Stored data
- Opening Delimiter -
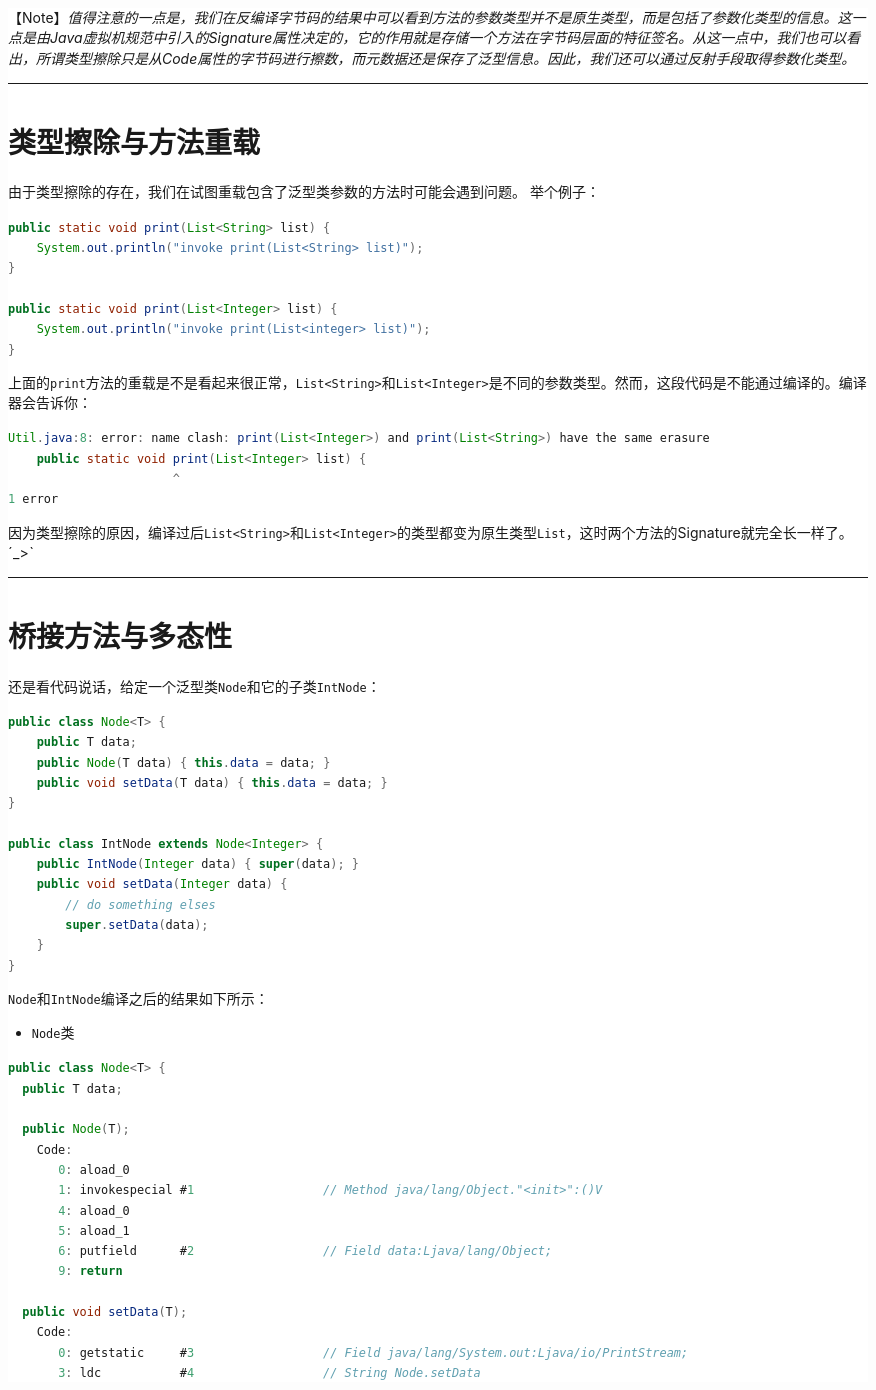 【Note】*值得注意的一点是，我们在反编译字节码的结果中可以看到方法的参数类型并不是原生类型，而是包括了参数化类型的信息。这一点是由Java虚拟机规范中引入的Signature属性决定的，它的作用就是存储一个方法在字节码层面的特征签名。从这一点中，我们也可以看出，所谓类型擦除只是从Code属性的字节码进行擦数，而元数据还是保存了泛型信息。因此，我们还可以通过反射手段取得参数化类型。*

---
# 类型擦除与方法重载
由于类型擦除的存在，我们在试图重载包含了泛型类参数的方法时可能会遇到问题。
举个例子：
```java
public static void print(List<String> list) {
    System.out.println("invoke print(List<String> list)");
}

public static void print(List<Integer> list) {
    System.out.println("invoke print(List<integer> list)");
}
```
上面的`print`方法的重载是不是看起来很正常，`List<String>`和`List<Integer>`是不同的参数类型。然而，这段代码是不能通过编译的。编译器会告诉你：
```java
Util.java:8: error: name clash: print(List<Integer>) and print(List<String>) have the same erasure
    public static void print(List<Integer> list) {
                       ^
1 error
```
因为类型擦除的原因，编译过后`List<String>`和`List<Integer>`的类型都变为原生类型`List`，这时两个方法的Signature就完全长一样了。ˊ_>ˋ

---
# 桥接方法与多态性
还是看代码说话，给定一个泛型类`Node`和它的子类`IntNode`：
```java
public class Node<T> {
    public T data;
    public Node(T data) { this.data = data; }
    public void setData(T data) { this.data = data; }
}

public class IntNode extends Node<Integer> {
    public IntNode(Integer data) { super(data); }
    public void setData(Integer data) {
        // do something elses
        super.setData(data);
    }
}
```
`Node`和`IntNode`编译之后的结果如下所示：
* `Node`类
```java
public class Node<T> {
  public T data;

  public Node(T);
    Code:
       0: aload_0
       1: invokespecial #1                  // Method java/lang/Object."<init>":()V
       4: aload_0
       5: aload_1
       6: putfield      #2                  // Field data:Ljava/lang/Object;
       9: return

  public void setData(T);
    Code:
       0: getstatic     #3                  // Field java/lang/System.out:Ljava/io/PrintStream;
       3: ldc           #4                  // String Node.setData
```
- Closing Delimiter -
Goal of the exercise:
Exactly as written, please copy out the whole set of records, skipping images.

Response below:
 【Note】*值得注意的一点是，我们在反编译字节码的结果中可以看到方法的参数类型并不是原生类型，而是包括了参数化类型的信息。这一点是由Java虚拟机规范中引入的Signature属性决定的，它的作用就是存储一个方法在字节码层面的特征签名。从这一点中，我们也可以看出，所谓类型擦除只是从Code属性的字节码进行擦数，而元数据还是保存了泛型信息。因此，我们还可以通过反射手段取得参数化类型。*

---
# 类型擦除与方法重载
由于类型擦除的存在，我们在试图重载包含了泛型类参数的方法时可能会遇到问题。
举个例子：
```java
public static void print(List<String> list) {
    System.out.println("invoke print(List<String> list)");
}

public static void print(List<Integer> list) {
    System.out.println("invoke print(List<integer> list)");
}
```
上面的`print`方法的重载是不是看起来很正常，`List<String>`和`List<Integer>`是不同的参数类型。然而，这段代码是不能通过编译的。编译器会告诉你：
```java
Util.java:8: error: name clash: print(List<Integer>) and print(List<String>) have the same erasure
    public static void print(List<Integer> list) {
                       ^
1 error
```
因为类型擦除的原因，编译过后`List<String>`和`List<Integer>`的类型都变为原生类型`List`，这时两个方法的Signature就完全长一样了。ˊ_>ˋ

---
# 桥接方法与多态性
还是看代码说话，给定一个泛型类`Node`和它的子类`IntNode`：
```java
public class Node<T> {
    public T data;
    public Node(T data) { this.data = data; }
    public void setData(T data) { this.data = data; }
}

public class IntNode extends Node<Integer> {
    public IntNode(Integer data) { super(data); }
    public void setData(Integer data) {
        // do something elses
        super.setData(data);
    }
}
```
`Node`和`IntNode`编译之后的结果如下所示：
* `Node`类
```java
public class Node<T> {
  public T data;

  public Node(T);
    Code:
       0: aload_0
       1: invokespecial #1                  // Method java/lang/Object."<init>":()V
       4: aload_0
       5: aload_1
       6: putfield      #2                  // Field data:Ljava/lang/Object;
       9: return

  public void setData(T);
    Code:
       0: getstatic     #3                  // Field java/lang/System.out:Ljava/io/PrintStream;
       3: ldc           #4                  // String Node.setData
```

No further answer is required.